Work task »
Below are records; work out how many of their lines contain "github" and give only that number.

(Source texts of formatted documents)
--------------------
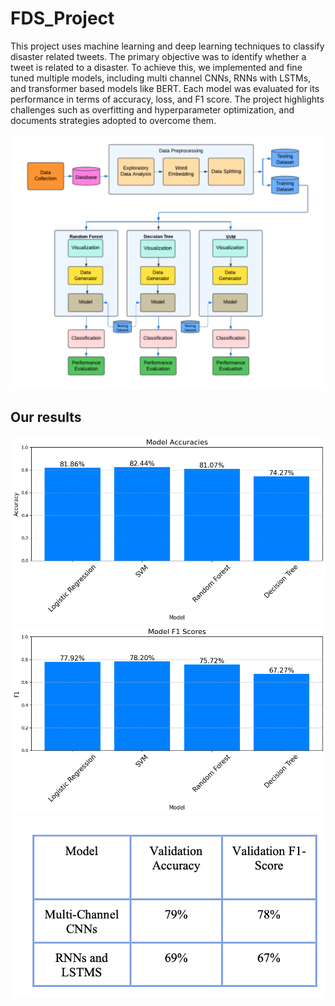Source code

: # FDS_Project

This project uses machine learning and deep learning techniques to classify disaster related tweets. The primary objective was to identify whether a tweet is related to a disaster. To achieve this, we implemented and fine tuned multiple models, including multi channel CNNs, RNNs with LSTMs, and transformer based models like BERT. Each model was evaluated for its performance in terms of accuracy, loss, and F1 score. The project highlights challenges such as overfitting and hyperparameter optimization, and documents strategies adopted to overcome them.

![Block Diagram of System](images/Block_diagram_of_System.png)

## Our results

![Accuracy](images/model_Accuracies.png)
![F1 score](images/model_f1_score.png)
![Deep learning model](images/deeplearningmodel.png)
--------------------
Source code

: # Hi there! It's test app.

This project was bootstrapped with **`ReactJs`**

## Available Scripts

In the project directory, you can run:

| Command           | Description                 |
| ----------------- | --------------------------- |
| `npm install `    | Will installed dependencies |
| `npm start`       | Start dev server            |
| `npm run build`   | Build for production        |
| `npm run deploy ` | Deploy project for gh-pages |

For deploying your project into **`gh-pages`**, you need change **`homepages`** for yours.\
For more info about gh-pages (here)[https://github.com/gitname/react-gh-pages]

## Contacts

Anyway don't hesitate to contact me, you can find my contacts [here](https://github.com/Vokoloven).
--------------------
Response area »
2